George Orwell criticized C.S. Lewis’s 1945 novel That Hideous Strength for its supernatural elements. John-Paul Heil, a PhD candidate in history at the University of Chicago and adjunct professor at Mount St. Mary’s University in Maryland, argues that this is precisely what connects Lewis’ and Chesterton’s notions of conversion.

C.S. Lewis’s That Hideous Strength is a novel about conversion. Released in 1945, this third part of Lewis’s Space Trilogy was reviewed by George Orwell, who despite thinking that “by the standard of the novels appearing nowadays this is a book worth reading,” critiqued how “the supernatural keeps breaking in” to the story’s proceedings in “rather confusing” ways.

He also observed that “Mr. Lewis probably owes something to Chesterton as a writer.”

Orwell was right on all but one count: the “undisciplined ways” the supernatural enters Lewis’s story provide the engine of its protagonists’ conversions and further reveal Lewis’s debt to Chesterton. In his 1926 essay “The Catholic Church and Conversion,” Chesterton emphasizes that though no two conversion stories are the same, what connects them all is a shared recognition of Truth, the reality of things as they are.

Lewis’s novel celebrates the “supreme sacredness and value of two things: Reason and Liberty” which Chesterton argues can “justify the whole Catholic theology.”

Lewis’s protagonists, Mark and Jane Studdock, are nonbelievers looking for reason and liberty. Recently married yet already tired of one another, the pair find themselves pulled apart.

Mark, attempting to climb the academic career ladder, becomes entangled with the National Institute of Co-ordinated Experiments (N.I.C.E.), an influential cabal he believes is rationally and scientifically working towards “the preservation and extension” of humanity. Jane desires liberty via marital equality and balks at the idea of obeying anyone, much less her husband.

Mark eventually learns of the Institute’s alliance with demonic powers and their true plan, to transform the “intellectual nucleus” of humanity into “the race itself,” jettisoning the rest, as the “human race is to become all Technocracy” by means of a technologized spirituality.

To prepare him to cooperate with the N.I.C.E.’s diabolical patron, Mark is held captive and eventually

brought to step on a crucifix. Though he believes Christianity “a fable,” he finds himself “looking at the crucifix in a new way…as a bit of history” which represents “an image of the Straight” and truly novel “Normal” opposed to the Institute’s crooked technocracy.

Mark rejects this desecration, in Chesterton’s words, “out of contempt [for] the evil by which he has been surrounded.” We are close to Chesterton’s observation that “the Catholic Church is the only thing which saves a man from the degrading slavery of being a child of his age.”

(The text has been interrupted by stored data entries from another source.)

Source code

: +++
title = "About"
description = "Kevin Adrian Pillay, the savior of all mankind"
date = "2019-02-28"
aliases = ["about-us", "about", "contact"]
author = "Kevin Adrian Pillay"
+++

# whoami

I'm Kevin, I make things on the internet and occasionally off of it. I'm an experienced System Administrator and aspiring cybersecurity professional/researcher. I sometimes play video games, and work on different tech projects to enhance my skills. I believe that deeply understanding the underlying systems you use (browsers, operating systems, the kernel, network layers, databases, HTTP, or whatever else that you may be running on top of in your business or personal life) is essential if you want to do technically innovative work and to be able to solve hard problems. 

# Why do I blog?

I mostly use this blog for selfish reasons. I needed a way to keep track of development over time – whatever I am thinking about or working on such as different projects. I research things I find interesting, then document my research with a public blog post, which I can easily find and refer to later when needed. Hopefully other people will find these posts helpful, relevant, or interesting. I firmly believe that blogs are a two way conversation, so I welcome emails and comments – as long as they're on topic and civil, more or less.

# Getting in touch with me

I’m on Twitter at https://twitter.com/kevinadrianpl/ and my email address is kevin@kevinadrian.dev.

Though the ragtag resistance movement against the Institute tries to recruit Jane, she initially resists, as joining them would mean giving herself to them and subjugating her will to their unseen director. Jane holds firm to her faulty notion of freedom until she meets this director: Elwin Ransom, the protagonist of the trilogy’s first two novels, whose time on the sinless Venus has left him in an Edenic but crippled body. His natural and moral rectitude, his Adamic kingliness, and the goodness of his reality inspire Jane to consider things which never, “till that moment, seemed to be connected with real life.”

Ransom reveals the real reason for her marital difficulties: “you do not fail in obedience through lack of love, but have lost love because you never attempted obedience.”

Jane pledges obedience to Ransom as the convert pledges obedience to the Church, “for beauty was made for others. Her beauty belonged to the Director. It belonged to him so completely that he could even decide not to keep it for himself but to order that it be given to another, by an act of obedience lower, and therefore higher, more unconditional and therefore more delighting, than if he had demanded it for himself.”

The supernatural, ever “confusing” and “undisciplined” to human eyes, breaks into Mark and Jane’s lives and provides the means for their conversions and reconciliation. Lewis was not Catholic, but his novel is certainly contained in the “great dome” of its Truth.